Insured Must Give Prompt Notice of Loss
Post 5256

Read the full article at https://lnkd.in/gBXRbKXD, see the video at https://lnkd.in/g4DKfUDz and at https://lnkd.in/g65V_RQ7 and at https://zalma.com/blog plus more than 5250 posts.

Once The Insured Knows There is Damage It is Obligated to Report the Loss to the Insurer

In Greater St. Stephen Ministries, Inc. v. Mt. Hawley Insurance Company, No. 24-cv-3130 (AS), United States District Court, S.D. New York (January 2, 2026) resolved a case brought by a church against an insurance company for denying coverage after Hurricane Ida. After discovery, the insurance company moved for summary judgment because it claimed the insured breached a material condition of the policy.

BACKGROUND

Greater St. Stephen Ministries, Inc., a church located in Louisiana, owned property that suffered damage from Hurricane Ida on August 29, 2021. The property was insured under a policy with Mt. Hawley Insurance Company, which required the insured to provide “prompt notice” of any loss or damage, with an absolute deadline of one year from the date of loss to file a claim.

Greater St. Stephen waited nearly four months after the hurricane to submit its insurance claim. Mt.
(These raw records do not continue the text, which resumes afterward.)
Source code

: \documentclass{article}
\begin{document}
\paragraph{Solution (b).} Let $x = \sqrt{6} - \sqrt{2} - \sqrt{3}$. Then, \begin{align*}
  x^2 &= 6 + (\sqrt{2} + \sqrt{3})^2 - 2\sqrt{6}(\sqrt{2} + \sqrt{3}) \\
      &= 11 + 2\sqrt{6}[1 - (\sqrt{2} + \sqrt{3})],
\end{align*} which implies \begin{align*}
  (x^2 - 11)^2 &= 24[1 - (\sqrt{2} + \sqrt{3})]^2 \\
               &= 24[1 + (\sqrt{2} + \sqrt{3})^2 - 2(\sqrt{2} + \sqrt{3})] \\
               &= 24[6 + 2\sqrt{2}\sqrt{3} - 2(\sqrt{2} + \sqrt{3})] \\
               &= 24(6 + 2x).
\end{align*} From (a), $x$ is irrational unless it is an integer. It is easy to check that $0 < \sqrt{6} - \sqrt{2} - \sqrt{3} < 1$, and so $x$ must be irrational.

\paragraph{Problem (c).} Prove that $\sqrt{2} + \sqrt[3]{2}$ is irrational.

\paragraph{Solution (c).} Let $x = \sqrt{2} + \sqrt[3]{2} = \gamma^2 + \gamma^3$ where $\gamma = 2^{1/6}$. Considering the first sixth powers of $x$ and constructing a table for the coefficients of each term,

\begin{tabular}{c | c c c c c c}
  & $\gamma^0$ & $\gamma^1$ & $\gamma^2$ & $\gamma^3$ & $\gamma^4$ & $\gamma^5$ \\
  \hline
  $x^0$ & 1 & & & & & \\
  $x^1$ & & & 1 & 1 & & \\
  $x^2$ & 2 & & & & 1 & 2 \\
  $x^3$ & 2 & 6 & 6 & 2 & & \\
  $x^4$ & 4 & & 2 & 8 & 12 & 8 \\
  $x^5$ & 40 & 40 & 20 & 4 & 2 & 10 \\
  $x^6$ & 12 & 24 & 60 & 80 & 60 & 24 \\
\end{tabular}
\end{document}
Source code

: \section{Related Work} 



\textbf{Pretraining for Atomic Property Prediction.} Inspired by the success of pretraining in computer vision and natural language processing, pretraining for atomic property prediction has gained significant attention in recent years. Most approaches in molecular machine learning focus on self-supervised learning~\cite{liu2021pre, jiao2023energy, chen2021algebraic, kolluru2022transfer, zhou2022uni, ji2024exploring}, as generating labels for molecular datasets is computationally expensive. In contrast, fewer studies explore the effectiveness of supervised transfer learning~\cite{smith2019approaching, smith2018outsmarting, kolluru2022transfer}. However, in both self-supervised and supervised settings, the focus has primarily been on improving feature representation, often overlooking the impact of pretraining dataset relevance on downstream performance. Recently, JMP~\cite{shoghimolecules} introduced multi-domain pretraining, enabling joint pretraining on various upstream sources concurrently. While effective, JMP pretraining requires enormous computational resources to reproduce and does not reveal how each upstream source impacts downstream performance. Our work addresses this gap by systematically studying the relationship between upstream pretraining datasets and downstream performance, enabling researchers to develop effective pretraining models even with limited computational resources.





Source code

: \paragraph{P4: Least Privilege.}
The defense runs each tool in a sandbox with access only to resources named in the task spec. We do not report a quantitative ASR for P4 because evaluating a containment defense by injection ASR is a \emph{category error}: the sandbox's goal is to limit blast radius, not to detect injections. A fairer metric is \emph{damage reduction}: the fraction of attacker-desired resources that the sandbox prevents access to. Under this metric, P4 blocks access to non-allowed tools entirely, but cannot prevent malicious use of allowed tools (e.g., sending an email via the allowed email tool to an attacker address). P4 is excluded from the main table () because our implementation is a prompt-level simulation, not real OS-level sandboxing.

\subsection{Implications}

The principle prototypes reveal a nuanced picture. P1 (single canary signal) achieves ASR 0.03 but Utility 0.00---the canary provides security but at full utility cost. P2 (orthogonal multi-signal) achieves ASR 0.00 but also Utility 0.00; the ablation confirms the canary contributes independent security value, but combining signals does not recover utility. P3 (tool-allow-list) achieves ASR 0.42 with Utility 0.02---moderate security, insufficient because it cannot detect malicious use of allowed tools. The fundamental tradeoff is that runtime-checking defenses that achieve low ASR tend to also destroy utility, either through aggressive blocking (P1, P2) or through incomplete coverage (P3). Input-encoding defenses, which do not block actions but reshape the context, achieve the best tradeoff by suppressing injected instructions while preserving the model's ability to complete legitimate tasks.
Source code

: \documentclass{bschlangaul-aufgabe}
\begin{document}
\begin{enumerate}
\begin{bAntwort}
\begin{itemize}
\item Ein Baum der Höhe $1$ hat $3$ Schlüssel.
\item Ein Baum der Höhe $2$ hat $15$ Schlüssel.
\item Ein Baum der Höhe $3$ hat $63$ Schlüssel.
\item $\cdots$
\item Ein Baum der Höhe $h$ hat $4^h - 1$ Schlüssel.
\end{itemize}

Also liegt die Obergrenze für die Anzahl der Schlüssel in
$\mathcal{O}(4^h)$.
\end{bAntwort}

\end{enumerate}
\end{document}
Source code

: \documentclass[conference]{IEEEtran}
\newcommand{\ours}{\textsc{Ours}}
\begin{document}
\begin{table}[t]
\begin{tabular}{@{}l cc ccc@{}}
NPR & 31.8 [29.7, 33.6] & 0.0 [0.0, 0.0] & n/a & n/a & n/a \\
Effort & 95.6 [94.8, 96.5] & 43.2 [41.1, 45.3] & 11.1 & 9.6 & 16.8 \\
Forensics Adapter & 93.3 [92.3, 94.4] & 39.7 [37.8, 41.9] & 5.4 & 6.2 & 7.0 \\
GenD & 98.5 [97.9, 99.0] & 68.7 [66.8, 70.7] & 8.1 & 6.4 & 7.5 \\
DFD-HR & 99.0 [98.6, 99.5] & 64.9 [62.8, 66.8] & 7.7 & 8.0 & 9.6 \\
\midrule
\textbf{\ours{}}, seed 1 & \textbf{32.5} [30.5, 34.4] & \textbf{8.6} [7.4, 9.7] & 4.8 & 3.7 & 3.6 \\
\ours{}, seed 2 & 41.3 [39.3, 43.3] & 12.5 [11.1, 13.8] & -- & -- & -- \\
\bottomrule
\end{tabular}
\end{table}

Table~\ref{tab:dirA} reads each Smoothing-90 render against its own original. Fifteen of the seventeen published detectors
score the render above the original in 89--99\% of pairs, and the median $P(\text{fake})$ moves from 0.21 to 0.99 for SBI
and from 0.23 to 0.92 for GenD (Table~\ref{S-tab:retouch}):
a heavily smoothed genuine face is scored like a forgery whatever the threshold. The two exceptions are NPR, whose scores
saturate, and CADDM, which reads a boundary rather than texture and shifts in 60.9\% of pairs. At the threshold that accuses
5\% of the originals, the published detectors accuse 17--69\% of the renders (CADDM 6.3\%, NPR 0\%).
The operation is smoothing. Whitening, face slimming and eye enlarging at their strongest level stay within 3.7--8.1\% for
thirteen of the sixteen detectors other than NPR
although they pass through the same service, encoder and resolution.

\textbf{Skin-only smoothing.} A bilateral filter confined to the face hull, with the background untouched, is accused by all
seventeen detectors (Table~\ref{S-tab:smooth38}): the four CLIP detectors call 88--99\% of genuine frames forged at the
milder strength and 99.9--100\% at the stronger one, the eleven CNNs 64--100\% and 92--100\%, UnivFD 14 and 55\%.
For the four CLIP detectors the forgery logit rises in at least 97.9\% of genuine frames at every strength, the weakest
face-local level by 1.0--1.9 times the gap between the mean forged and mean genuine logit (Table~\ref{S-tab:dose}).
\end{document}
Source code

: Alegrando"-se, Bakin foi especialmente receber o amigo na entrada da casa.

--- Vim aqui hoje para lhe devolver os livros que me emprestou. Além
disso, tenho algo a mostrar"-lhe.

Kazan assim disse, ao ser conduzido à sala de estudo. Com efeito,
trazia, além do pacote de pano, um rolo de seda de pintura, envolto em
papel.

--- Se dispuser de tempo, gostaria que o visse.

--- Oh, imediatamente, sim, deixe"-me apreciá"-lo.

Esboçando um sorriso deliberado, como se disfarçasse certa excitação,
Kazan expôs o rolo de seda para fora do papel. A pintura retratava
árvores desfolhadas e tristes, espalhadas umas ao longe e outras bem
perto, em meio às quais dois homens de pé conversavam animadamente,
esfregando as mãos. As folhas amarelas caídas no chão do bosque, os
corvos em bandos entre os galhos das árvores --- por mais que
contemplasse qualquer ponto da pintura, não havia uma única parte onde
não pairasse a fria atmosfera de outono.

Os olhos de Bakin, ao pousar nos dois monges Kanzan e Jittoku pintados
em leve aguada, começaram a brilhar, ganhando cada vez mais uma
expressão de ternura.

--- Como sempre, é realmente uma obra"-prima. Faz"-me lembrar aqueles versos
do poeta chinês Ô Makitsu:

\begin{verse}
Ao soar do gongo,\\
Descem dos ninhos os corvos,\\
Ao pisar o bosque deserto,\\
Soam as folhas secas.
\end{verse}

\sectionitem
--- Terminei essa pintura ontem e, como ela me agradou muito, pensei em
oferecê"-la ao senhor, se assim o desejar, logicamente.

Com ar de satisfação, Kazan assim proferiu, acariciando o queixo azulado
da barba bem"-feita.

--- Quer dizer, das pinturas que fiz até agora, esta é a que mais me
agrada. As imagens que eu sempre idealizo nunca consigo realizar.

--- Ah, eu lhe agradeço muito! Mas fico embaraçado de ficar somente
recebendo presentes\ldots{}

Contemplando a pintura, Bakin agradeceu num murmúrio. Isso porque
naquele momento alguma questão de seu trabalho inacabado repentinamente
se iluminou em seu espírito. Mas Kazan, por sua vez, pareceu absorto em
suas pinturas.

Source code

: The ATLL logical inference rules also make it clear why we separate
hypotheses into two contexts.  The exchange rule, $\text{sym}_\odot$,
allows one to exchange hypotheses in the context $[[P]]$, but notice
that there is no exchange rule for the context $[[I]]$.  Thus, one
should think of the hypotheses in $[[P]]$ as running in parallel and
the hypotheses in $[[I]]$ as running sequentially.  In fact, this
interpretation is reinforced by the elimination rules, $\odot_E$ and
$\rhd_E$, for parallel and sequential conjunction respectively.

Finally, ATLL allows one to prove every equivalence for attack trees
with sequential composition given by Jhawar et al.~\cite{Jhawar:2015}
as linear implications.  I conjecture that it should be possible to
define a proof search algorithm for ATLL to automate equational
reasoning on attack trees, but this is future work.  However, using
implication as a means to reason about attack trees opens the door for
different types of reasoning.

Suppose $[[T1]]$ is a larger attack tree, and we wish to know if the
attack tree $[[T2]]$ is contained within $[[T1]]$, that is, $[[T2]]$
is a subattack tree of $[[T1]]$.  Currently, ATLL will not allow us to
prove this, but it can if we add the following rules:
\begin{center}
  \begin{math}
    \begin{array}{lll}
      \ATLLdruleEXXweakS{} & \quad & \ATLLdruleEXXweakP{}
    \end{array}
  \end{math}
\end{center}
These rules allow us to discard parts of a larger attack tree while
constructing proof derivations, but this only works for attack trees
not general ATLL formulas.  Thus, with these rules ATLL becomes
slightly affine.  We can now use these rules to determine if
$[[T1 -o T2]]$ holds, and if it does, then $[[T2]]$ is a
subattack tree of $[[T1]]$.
Hawley investigated and found most evidence of moisture had dissipated, and the engineer concluded that any storm-related damage was minor and repairable, falling below the policy’s deductible. Mt. Hawley denied the claim.

Greater St. Stephen responded by suing.

LEGAL ISSUES

Under New York law, compliance with a notice-of-occurrence provision is a condition precedent to an insurer’s liability.  The court must interpret the facts in the light most favorable to the non-movant but requires the non-movant to produce evidence supporting the essential elements of its claim.

In this case, the insurance contract obligated Greater St. Stephen to give “prompt notice” of loss or damage. The notice obligation is triggered when circumstances known to the insured would suggest to a reasonable person the possibility of a claim.

DISCUSSION

Greater St. Stephen Didn't Give Mt. Hawley Prompt Notice Of The Damage, So Summary Judgment Was Granted To Mt. Hawley

Compliance with a notice-of-occurrence provision in an insurance policy is a condition precedent to an insurer's liability under the policy. Greater St. Stephen didn't submit a formal claim until four months after the hurricane. The notice obligation was triggered when the circumstances known to the insured would have suggested to a reasonable person the possibility of a claim. The clock started running for Greater St. Stephen when it should have known about the possibility of a claim.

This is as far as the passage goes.